BF: How did you both come to work with one another?

BOWDEN: As my last answer suggests, Oni teamed us up and I’m glad they did.

DABBS: Oni gave me Nate’s pitch for Holliday and wanted to know if it was something that I was interested in. I loved the approach of combining crime with a modern take on important historical events. It was a great experience working on it, and I hope readers have as much fun reading it.

BF: What drew you to Oni?

BOWDEN: This industry is a lot about networking. I was coming off two publications with TokyoPop where I had lost creative control of the characters my partner and I had created for them. Oni promises ownership and control of the property, which I loved, but they have a stake in your success as well, so you get to work with talented people that have your best interests at heart. That’s the real draw.

DABBS: First of all, Oni is an amazing company to work for. I really appreciate the creative freedom that it gives, which is evident in the many great books they publish. When they hired me, they trusted me and my artistic choices. They let me do my thing and that’s a rare thing in a creative-based industry.

BF: What keeps you busy outside of creating comics?

 BOWDEN: Well, I have my lovely wife Jami, of nearly two years, and our puppy, Grover to fill my weekends and I manage the textbook department for the SCAD University of Creative Careers bookstore, which at times seems like more than a full time job. But I love poker,  comics, and baseball season has just started up!

DABBS: I’m a full-time professor in the sequential art and foundations studies departments at Savannah College of Art and Design’s Atlanta campus. The students and fellow professors are amazing. All of the professors, like Shawn Crystal, Chris Schweizer, Nolan Woodard, Chris Starros, and June Brigman, are currently working in the comics industry and are extremely talented. I also spend a lot of time with my wife, Nicole.
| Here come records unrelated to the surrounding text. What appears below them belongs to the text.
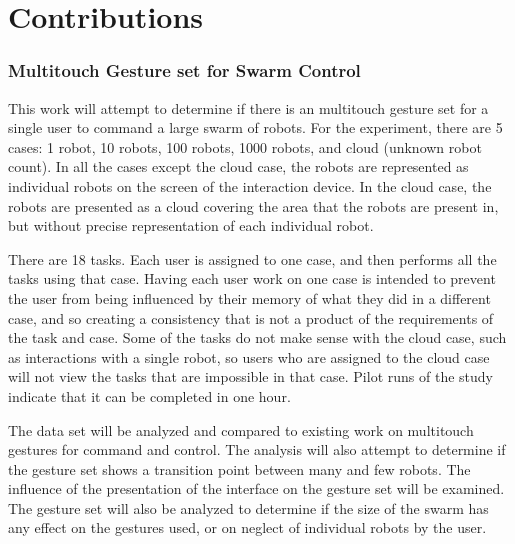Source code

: \chapter{Contributions} \label{chapter:Contributions}

\subsection{Multitouch Gesture set for Swarm Control} \label{section:Multitouch_Gesture_set_for_Swarm_Control}
This work will attempt to determine if there is an multitouch gesture set for a single user to command a large swarm of robots.
For the experiment, there are 5 cases: 1 robot, 10 robots, 100 robots, 1000 robots, and cloud (unknown robot count). 
In all the cases except the cloud case, the robots are represented as individual robots on the screen of the interaction device. 
In the cloud case, the robots are presented as a cloud covering the area that the robots are present in, but without precise representation of each individual robot. 

There are 18 tasks. 
Each user is assigned to one case, and then performs all the tasks using that case. 
Having each user work on one case is intended to prevent the user from being influenced by their memory of what they did in a different case, and so creating a consistency that is not a product of the requirements of the task and case. 
Some of the tasks do not make sense with the cloud case, such as interactions with a single robot, so users who are assigned to the cloud case will not view the tasks that are impossible in that case.
Pilot runs of the study indicate that it can be completed in one hour. 

The data set will be analyzed and compared to existing work on multitouch gestures for command and control. 
The analysis will also attempt to determine if the gesture set shows a transition point between many and few robots. 
The influence of the presentation of the interface on the gesture set will be examined. 
The gesture set will also be analyzed to determine if the size of the swarm has any effect on the gestures used, or on neglect of individual robots by the user.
So teaching and spending time with my wife take up the most amount of time outside of comics.

BF: Are they any comics or TV shows that you’re loving right now?

BOWDEN: How good is The Walking Dead right now? Oh my God this f*cking show! The characters are real, the zombies drive the story without being the focus. It’s that hour of television you look forward to each week. But Holliday benefits mostly from my love of HBO’s The Wire, from David Simon. It is simply brilliant. The Wire shows us the drama in our own reality that we all look right past everyday. It is easily my favorite bit of story telling because it unfolds so slowly, pulls no punches and it has something to say. Any fan of the show will see its obvious influence on our book.

DABBS: There are many comics that have influenced me in one way or another, but the most current one is Vertigo’s Scalped. Jason Aaron is one of the best writers in the industry and R.M. Guéra’s art, especially environments, is a constant influence.

I don’t want a lot of TV, but when I do, it’s usually Breaking Bad, Walking Dead, or Game of Thrones. When drawing, I’ll put in past episodes or listen to commentaries of The Wire, Deadwood, Arrested Development, The Wire, any soccer and NFL game, or The Wire. Oh yeah, The Wire is really good too.

I also watch a lot of movies. I love movies for not only their entertainment value, but also for studying the storytelling medium. You can’t go wrong with Hitchcock for entertainment and amazing storytelling. I actually have a top five, ten, and twenty list of my favorite films – it’s sad, I know.

Holliday is a 192 page, black and white original graphic novel from Nate Bowden and Doug Dabbs. It will be released by Oni Press on May 23. It retails for $19.99.